→ **PROBLEM REQUIREMENTS**
Transcribe the entries below without changing a word, and omit every picture.

→ **Saved data entries**
● ● ● ● ●

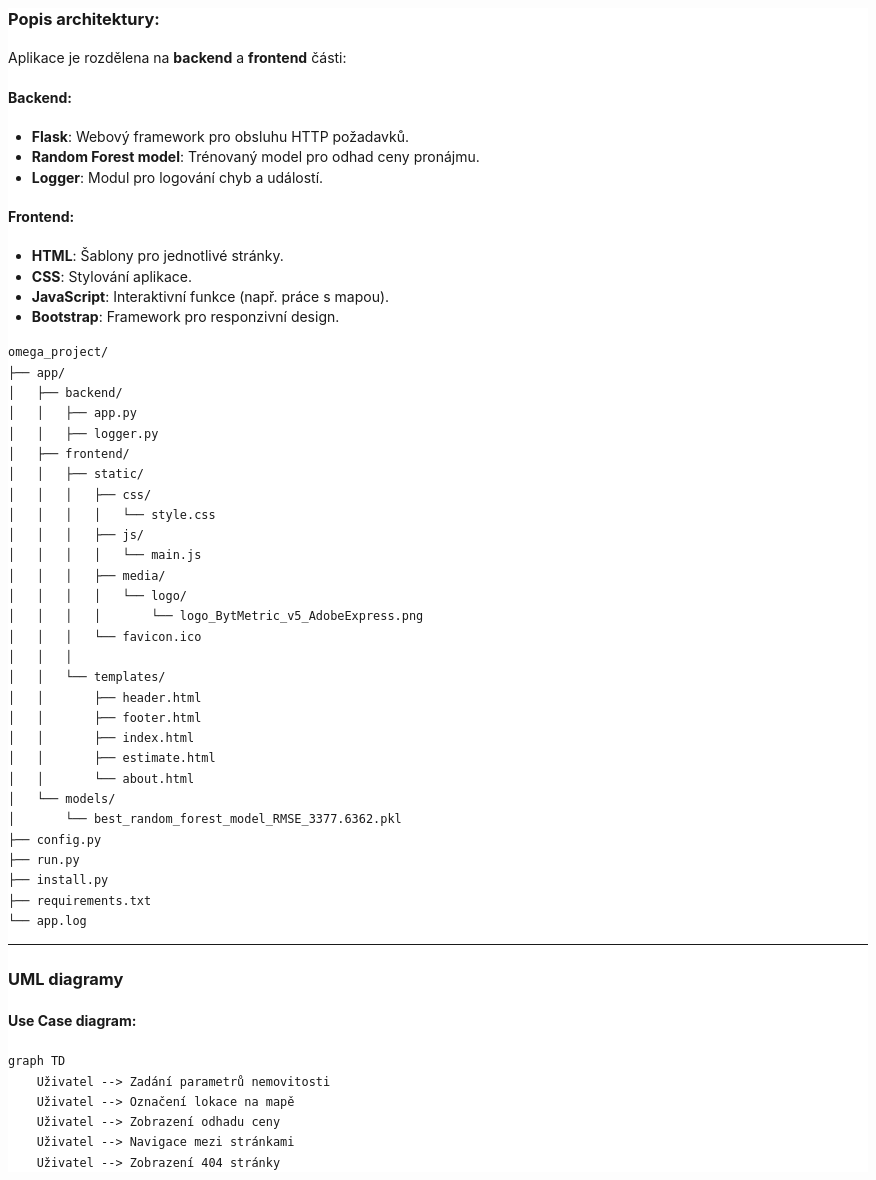 ### Popis architektury:
Aplikace je rozdělena na **backend** a **frontend** části:

#### Backend:
- **Flask**: Webový framework pro obsluhu HTTP požadavků.
- **Random Forest model**: Trénovaný model pro odhad ceny pronájmu.
- **Logger**: Modul pro logování chyb a událostí.

#### Frontend:
- **HTML**: Šablony pro jednotlivé stránky.
- **CSS**: Stylování aplikace.
- **JavaScript**: Interaktivní funkce (např. práce s mapou).
- **Bootstrap**: Framework pro responzivní design.
```
omega_project/
├── app/
│   ├── backend/
│   │   ├── app.py
│   │   ├── logger.py
│   ├── frontend/
│   │   ├── static/
│   │   │   ├── css/
│   │   │   │   └── style.css
│   │   │   ├── js/
│   │   │   │   └── main.js
│   │   │   ├── media/
│   │   │   │   └── logo/
│   │   │   │       └── logo_BytMetric_v5_AdobeExpress.png
│   │   │   └── favicon.ico
│   │   │
│   │   └── templates/
│   │       ├── header.html
│   │       ├── footer.html
│   │       ├── index.html 
│   │       ├── estimate.html
│   │       └── about.html
│   └── models/
│       └── best_random_forest_model_RMSE_3377.6362.pkl
├── config.py
├── run.py
├── install.py
├── requirements.txt  
└── app.log
```


---

### UML diagramy

#### Use Case diagram:
```mermaid
graph TD
    Uživatel --> Zadání parametrů nemovitosti
    Uživatel --> Označení lokace na mapě
    Uživatel --> Zobrazení odhadu ceny
    Uživatel --> Navigace mezi stránkami
    Uživatel --> Zobrazení 404 stránky
```
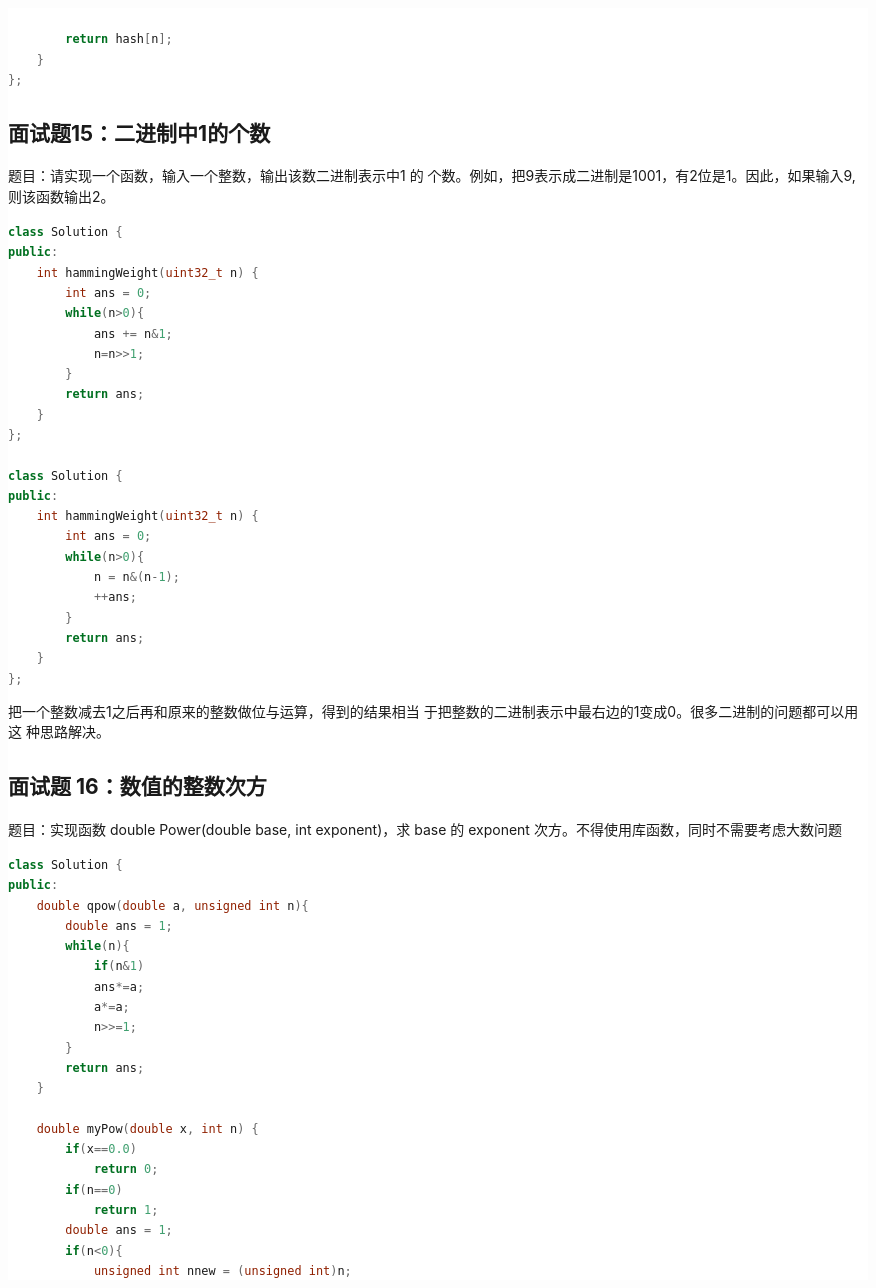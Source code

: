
 ```cpp
            
        return hash[n];
    }
};
```

## 面试题15：二进制中1的个数

题目：请实现一个函数，输入一个整数，输出该数二进制表示中1 的 个数。例如，把9表示成二进制是1001，有2位是1。因此，如果输入9, 则该函数输出2。

```cpp
class Solution {
public:
    int hammingWeight(uint32_t n) {
        int ans = 0;
        while(n>0){
            ans += n&1;
            n=n>>1;
        }
        return ans;
    }
};

class Solution {
public:
    int hammingWeight(uint32_t n) {
        int ans = 0;
        while(n>0){
            n = n&(n-1);
            ++ans;
        }
        return ans;
    }
};
```

把一个整数减去1之后再和原来的整数做位与运算，得到的结果相当 于把整数的二进制表示中最右边的1变成0。很多二进制的问题都可以用这 种思路解决。

## 面试题 16：数值的整数次方

题目：实现函数 double Power(double base, int exponent)，求 base 的 exponent 次方。不得使用库函数，同时不需要考虑大数问题

```cpp
class Solution {
public:
    double qpow(double a, unsigned int n){
        double ans = 1;
        while(n){
            if(n&1)
            ans*=a;
            a*=a;
            n>>=1;
        }
        return ans;
    }

    double myPow(double x, int n) {
        if(x==0.0)
            return 0;
        if(n==0)
            return 1;
        double ans = 1;
        if(n<0){
            unsigned int nnew = (unsigned int)n;
```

● ● ● ● ●

→ **ANSWER SPACE**
 ### Popis architektury:
Aplikace je rozdělena na **backend** a **frontend** části:

#### Backend:
- **Flask**: Webový framework pro obsluhu HTTP požadavků.
- **Random Forest model**: Trénovaný model pro odhad ceny pronájmu.
- **Logger**: Modul pro logování chyb a událostí.

#### Frontend:
- **HTML**: Šablony pro jednotlivé stránky.
- **CSS**: Stylování aplikace.
- **JavaScript**: Interaktivní funkce (např. práce s mapou).
- **Bootstrap**: Framework pro responzivní design.
```
omega_project/
├── app/
│   ├── backend/
│   │   ├── app.py
│   │   ├── logger.py
│   ├── frontend/
│   │   ├── static/
│   │   │   ├── css/
│   │   │   │   └── style.css
│   │   │   ├── js/
│   │   │   │   └── main.js
│   │   │   ├── media/
│   │   │   │   └── logo/
│   │   │   │       └── logo_BytMetric_v5_AdobeExpress.png
│   │   │   └── favicon.ico
│   │   │
│   │   └── templates/
│   │       ├── header.html
│   │       ├── footer.html
│   │       ├── index.html 
│   │       ├── estimate.html
│   │       └── about.html
│   └── models/
│       └── best_random_forest_model_RMSE_3377.6362.pkl
├── config.py
├── run.py
├── install.py
├── requirements.txt  
└── app.log
```


---

### UML diagramy

#### Use Case diagram:
```mermaid
graph TD
    Uživatel --> Zadání parametrů nemovitosti
    Uživatel --> Označení lokace na mapě
    Uživatel --> Zobrazení odhadu ceny
    Uživatel --> Navigace mezi stránkami
    Uživatel --> Zobrazení 404 stránky
```
Source code

:
 ```cpp
            
        return hash[n];
    }
};
```

## 面试题15：二进制中1的个数

题目：请实现一个函数，输入一个整数，输出该数二进制表示中1 的 个数。例如，把9表示成二进制是1001，有2位是1。因此，如果输入9, 则该函数输出2。

```cpp
class Solution {
public:
    int hammingWeight(uint32_t n) {
        int ans = 0;
        while(n>0){
            ans += n&1;
            n=n>>1;
        }
        return ans;
    }
};

class Solution {
public:
    int hammingWeight(uint32_t n) {
        int ans = 0;
        while(n>0){
            n = n&(n-1);
            ++ans;
        }
        return ans;
    }
};
```

把一个整数减去1之后再和原来的整数做位与运算，得到的结果相当 于把整数的二进制表示中最右边的1变成0。很多二进制的问题都可以用这 种思路解决。

## 面试题 16：数值的整数次方

题目：实现函数 double Power(double base, int exponent)，求 base 的 exponent 次方。不得使用库函数，同时不需要考虑大数问题

```cpp
class Solution {
public:
    double qpow(double a, unsigned int n){
        double ans = 1;
        while(n){
            if(n&1)
            ans*=a;
            a*=a;
            n>>=1;
        }
        return ans;
    }

    double myPow(double x, int n) {
        if(x==0.0)
            return 0;
        if(n==0)
            return 1;
        double ans = 1;
        if(n<0){
            unsigned int nnew = (unsigned int)n;
```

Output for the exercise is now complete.